Foi no final dos anos 90 que Vera Jardim, enquanto ministro, lançou o sistema que deixou Magda em pânico. Confrontado com uma sobrelotação das cadeias muito superior à actual, o antigo governante confidenciou que também ele teve medo na altura: que alguém suscitasse a inconstitucionalidade da aplicação das pulseiras electrónicas, por estarem na altura a ser usadas apenas nalgumas partes do país, a título experimental. Mas isso acabou por não suceder, apesar da polémica que a medida gerou. Dizia-se que havia reclusos que conseguiam tirá-las e acoplá-las a familiares idosos ou mesmo a animais domésticos, para ficarem em liberdade sem que os serviços prisionais dessem por isso. Nuno Caiado nega: diz que essas histórias nunca passaram de mitos.
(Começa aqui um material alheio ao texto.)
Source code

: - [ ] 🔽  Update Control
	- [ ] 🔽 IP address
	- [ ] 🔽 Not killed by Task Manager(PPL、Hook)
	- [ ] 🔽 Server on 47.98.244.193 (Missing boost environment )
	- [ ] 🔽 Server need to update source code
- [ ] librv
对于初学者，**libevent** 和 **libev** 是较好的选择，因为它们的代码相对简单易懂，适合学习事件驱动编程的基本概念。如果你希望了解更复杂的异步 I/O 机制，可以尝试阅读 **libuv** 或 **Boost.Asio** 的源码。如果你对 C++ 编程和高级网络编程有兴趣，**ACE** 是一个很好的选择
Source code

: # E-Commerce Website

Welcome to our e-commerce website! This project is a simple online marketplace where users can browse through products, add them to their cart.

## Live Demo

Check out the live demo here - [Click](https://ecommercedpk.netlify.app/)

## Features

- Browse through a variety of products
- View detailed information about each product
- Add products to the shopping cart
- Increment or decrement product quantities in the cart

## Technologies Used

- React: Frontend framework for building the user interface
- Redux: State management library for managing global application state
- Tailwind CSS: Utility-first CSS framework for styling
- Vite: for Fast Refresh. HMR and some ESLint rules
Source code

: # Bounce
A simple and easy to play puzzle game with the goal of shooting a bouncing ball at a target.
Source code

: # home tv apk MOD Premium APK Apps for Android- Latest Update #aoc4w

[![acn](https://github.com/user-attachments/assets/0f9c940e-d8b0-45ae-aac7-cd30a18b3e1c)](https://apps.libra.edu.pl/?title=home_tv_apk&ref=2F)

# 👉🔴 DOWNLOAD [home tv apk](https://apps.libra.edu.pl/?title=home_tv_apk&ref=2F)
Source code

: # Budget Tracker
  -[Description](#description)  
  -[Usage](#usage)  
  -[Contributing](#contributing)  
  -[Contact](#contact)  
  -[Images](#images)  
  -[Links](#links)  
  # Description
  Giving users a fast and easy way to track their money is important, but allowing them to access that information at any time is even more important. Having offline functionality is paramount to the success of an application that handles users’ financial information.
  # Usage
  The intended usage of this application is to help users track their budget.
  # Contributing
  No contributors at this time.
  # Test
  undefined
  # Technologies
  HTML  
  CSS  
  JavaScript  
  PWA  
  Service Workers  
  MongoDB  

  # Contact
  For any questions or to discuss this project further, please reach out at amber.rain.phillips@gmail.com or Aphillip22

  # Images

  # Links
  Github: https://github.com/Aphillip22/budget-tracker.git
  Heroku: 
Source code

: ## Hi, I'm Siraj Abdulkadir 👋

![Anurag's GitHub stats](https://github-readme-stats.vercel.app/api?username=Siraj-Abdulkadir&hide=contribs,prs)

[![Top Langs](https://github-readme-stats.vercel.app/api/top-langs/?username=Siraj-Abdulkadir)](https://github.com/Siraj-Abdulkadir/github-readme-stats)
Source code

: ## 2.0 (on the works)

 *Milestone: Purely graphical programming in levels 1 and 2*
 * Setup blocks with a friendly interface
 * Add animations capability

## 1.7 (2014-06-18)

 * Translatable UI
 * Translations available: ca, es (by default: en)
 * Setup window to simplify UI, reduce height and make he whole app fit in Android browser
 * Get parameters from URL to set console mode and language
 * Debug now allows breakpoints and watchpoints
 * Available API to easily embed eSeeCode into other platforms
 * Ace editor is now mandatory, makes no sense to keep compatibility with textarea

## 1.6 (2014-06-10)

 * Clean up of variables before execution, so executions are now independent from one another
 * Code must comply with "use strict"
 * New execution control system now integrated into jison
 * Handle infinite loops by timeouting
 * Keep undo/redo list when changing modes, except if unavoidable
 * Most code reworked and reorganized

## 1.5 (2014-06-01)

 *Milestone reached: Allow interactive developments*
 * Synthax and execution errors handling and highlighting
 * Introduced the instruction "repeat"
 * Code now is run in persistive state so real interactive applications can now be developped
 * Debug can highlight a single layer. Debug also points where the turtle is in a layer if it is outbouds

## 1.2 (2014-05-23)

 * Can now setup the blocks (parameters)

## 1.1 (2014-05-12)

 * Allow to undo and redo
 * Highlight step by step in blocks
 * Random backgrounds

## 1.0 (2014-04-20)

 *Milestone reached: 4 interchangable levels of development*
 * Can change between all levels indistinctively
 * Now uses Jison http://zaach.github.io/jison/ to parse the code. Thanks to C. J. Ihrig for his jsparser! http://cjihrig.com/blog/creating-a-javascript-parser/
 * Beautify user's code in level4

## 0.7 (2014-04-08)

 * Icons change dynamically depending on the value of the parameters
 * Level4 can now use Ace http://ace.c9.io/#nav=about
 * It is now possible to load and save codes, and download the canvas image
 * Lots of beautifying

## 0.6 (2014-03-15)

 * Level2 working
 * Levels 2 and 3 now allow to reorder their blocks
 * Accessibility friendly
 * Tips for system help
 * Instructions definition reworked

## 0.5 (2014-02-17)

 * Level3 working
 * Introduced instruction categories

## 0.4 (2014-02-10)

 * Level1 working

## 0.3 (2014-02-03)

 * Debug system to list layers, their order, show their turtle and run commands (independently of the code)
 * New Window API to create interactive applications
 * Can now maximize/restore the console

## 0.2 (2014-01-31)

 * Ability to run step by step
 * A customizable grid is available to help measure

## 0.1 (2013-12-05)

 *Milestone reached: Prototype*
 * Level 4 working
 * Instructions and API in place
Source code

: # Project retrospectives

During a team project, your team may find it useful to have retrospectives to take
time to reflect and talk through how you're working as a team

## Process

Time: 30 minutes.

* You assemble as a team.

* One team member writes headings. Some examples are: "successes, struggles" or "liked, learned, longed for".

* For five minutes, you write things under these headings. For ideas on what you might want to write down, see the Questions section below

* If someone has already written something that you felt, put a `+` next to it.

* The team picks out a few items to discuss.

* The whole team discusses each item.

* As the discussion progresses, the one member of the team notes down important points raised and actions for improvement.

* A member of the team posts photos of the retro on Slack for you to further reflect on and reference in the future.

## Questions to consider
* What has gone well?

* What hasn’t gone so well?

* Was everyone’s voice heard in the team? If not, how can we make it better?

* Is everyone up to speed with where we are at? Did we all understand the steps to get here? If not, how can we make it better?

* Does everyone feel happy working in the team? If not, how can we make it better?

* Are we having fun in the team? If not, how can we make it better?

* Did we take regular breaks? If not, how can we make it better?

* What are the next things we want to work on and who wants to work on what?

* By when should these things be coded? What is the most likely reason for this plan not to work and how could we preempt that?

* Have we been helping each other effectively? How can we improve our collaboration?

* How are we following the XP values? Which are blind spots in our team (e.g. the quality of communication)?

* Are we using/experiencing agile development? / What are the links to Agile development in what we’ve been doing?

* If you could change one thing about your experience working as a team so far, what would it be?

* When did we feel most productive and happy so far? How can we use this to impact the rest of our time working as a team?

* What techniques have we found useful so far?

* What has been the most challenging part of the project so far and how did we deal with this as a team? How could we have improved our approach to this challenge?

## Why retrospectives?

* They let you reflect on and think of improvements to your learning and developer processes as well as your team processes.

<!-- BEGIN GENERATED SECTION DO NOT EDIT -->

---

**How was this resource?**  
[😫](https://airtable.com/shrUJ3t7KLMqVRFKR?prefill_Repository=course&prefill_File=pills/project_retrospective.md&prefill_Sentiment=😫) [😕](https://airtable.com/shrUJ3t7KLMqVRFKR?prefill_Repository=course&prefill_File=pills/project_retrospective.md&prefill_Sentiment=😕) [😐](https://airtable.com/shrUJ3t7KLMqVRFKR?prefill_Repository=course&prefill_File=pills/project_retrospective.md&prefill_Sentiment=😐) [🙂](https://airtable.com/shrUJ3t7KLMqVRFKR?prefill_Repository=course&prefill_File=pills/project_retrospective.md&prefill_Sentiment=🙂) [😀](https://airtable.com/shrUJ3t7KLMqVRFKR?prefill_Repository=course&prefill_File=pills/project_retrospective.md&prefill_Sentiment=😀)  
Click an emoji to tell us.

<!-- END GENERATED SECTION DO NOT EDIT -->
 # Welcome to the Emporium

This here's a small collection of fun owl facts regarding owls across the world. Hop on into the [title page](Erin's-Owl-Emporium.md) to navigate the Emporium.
Estudo só fica pronto na Páscoa
O grupo de trabalho que a ministra da Justiça incumbiu de apresentar até ao final do ano passado propostas de alteração ao Código Penal capazes de maximizar o recurso à pulseira electrónica ainda não entregou os resultados da sua reflexão – nem o deverá fazer senão antes da Páscoa. Contactado repetidamente pelo PÚBLICO para explicar as razões do atraso, o Ministério da Justiça remeteu-se ao silêncio. Fonte do grupo adianta, porém, que o prazo anunciado por Francisca van Dunem em Outubro era irrealista, uma vez que nessa altura a sua composição não estava sequer concluída. Além de eminentes juristas – entre os quais se contam Figueiredo Dias e o ex-procurador-geral da República Cunha Rodrigues –, o grupo inclui o vice-director-geral dos serviços prisionais. Serviços esses que, de resto, formaram o seu próprio grupo de trabalho para estudar as implicações práticas de uma medida deste género, que se estima que possa libertar das cadeias cerca de 11% dos reclusos.
Mas enquanto Figueiredo Dias e os colegas se debruçarão sobre uma medida que tentará não beliscar a autonomia dos juízes, que deverão poder continuar a decidir quem terá de cumprir pena na cadeia e quem poderá ir para casa, o grupo multidisciplinar formado no âmbito dos serviços prisionais tem como missão avaliar a evolução do sistema de vigilância electrónica e reflectir sobre os novos desafios que se colocam neste domínio, devendo pronunciar-se sobre os recursos humanos, materiais e financeiros necessários para a alteração ao regime vigente.